Dataset excerpts

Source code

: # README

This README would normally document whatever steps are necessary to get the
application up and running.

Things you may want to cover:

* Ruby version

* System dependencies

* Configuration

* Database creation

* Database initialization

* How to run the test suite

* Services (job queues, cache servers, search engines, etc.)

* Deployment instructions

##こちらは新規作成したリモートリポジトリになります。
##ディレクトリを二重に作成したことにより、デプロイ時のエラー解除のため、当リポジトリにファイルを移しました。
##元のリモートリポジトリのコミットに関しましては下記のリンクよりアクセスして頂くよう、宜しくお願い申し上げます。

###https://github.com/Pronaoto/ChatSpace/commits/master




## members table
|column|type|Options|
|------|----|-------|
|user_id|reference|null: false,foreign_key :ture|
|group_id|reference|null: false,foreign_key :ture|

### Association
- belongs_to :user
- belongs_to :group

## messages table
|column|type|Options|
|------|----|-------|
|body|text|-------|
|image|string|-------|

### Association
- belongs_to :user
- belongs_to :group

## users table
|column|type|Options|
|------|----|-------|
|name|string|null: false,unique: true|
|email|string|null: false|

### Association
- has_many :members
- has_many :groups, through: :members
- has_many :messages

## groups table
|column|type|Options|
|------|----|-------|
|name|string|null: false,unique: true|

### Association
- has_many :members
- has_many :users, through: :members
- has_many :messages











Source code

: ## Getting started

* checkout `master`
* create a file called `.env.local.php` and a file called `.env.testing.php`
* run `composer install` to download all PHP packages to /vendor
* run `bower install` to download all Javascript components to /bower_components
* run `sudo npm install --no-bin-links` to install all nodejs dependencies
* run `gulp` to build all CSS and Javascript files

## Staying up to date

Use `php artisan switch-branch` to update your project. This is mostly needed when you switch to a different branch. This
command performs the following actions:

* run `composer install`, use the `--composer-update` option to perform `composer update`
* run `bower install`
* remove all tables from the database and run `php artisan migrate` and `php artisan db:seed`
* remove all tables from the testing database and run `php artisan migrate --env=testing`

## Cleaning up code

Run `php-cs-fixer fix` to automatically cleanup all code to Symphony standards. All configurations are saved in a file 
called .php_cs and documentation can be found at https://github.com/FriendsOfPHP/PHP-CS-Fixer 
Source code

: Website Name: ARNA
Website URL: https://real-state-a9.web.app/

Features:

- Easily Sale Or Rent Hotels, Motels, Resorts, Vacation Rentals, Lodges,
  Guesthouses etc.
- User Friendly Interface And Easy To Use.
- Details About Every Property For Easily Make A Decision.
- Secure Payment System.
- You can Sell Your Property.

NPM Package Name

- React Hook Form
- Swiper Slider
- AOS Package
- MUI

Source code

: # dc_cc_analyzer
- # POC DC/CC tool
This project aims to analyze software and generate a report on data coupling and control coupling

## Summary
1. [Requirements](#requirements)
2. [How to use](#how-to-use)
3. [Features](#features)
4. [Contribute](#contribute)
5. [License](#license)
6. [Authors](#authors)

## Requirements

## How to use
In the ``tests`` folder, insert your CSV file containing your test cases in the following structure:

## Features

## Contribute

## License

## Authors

_WORK ORDER_
What is needed is a word-for-word copy of the records.

_EXERCISE SOLUTION_
Source code

: # README

This README would normally document whatever steps are necessary to get the
application up and running.

Things you may want to cover:

* Ruby version

* System dependencies

* Configuration

* Database creation

* Database initialization

* How to run the test suite

* Services (job queues, cache servers, search engines, etc.)

* Deployment instructions

##こちらは新規作成したリモートリポジトリになります。
##ディレクトリを二重に作成したことにより、デプロイ時のエラー解除のため、当リポジトリにファイルを移しました。
##元のリモートリポジトリのコミットに関しましては下記のリンクよりアクセスして頂くよう、宜しくお願い申し上げます。

###https://github.com/Pronaoto/ChatSpace/commits/master




## members table
|column|type|Options|
|------|----|-------|
|user_id|reference|null: false,foreign_key :ture|
|group_id|reference|null: false,foreign_key :ture|

### Association
- belongs_to :user
- belongs_to :group

## messages table
|column|type|Options|
|------|----|-------|
|body|text|-------|
|image|string|-------|

### Association
- belongs_to :user
- belongs_to :group

## users table
|column|type|Options|
|------|----|-------|
|name|string|null: false,unique: true|
|email|string|null: false|

### Association
- has_many :members
- has_many :groups, through: :members
- has_many :messages

## groups table
|column|type|Options|
|------|----|-------|
|name|string|null: false,unique: true|

### Association
- has_many :members
- has_many :users, through: :members
- has_many :messages











Source code

: ## Getting started

* checkout `master`
* create a file called `.env.local.php` and a file called `.env.testing.php`
* run `composer install` to download all PHP packages to /vendor
* run `bower install` to download all Javascript components to /bower_components
* run `sudo npm install --no-bin-links` to install all nodejs dependencies
* run `gulp` to build all CSS and Javascript files

## Staying up to date

Use `php artisan switch-branch` to update your project. This is mostly needed when you switch to a different branch. This
command performs the following actions:

* run `composer install`, use the `--composer-update` option to perform `composer update`
* run `bower install`
* remove all tables from the database and run `php artisan migrate` and `php artisan db:seed`
* remove all tables from the testing database and run `php artisan migrate --env=testing`

## Cleaning up code

Run `php-cs-fixer fix` to automatically cleanup all code to Symphony standards. All configurations are saved in a file 
called .php_cs and documentation can be found at https://github.com/FriendsOfPHP/PHP-CS-Fixer 
Source code

: Website Name: ARNA
Website URL: https://real-state-a9.web.app/

Features:

- Easily Sale Or Rent Hotels, Motels, Resorts, Vacation Rentals, Lodges,
  Guesthouses etc.
- User Friendly Interface And Easy To Use.
- Details About Every Property For Easily Make A Decision.
- Secure Payment System.
- You can Sell Your Property.

NPM Package Name

- React Hook Form
- Swiper Slider
- AOS Package
- MUI

Source code

: # dc_cc_analyzer
- # POC DC/CC tool
This project aims to analyze software and generate a report on data coupling and control coupling

## Summary
1. [Requirements](#requirements)
2. [How to use](#how-to-use)
3. [Features](#features)
4. [Contribute](#contribute)
5. [License](#license)
6. [Authors](#authors)

## Requirements

## How to use
In the ``tests`` folder, insert your CSV file containing your test cases in the following structure:

## Features

## Contribute

## License

## Authors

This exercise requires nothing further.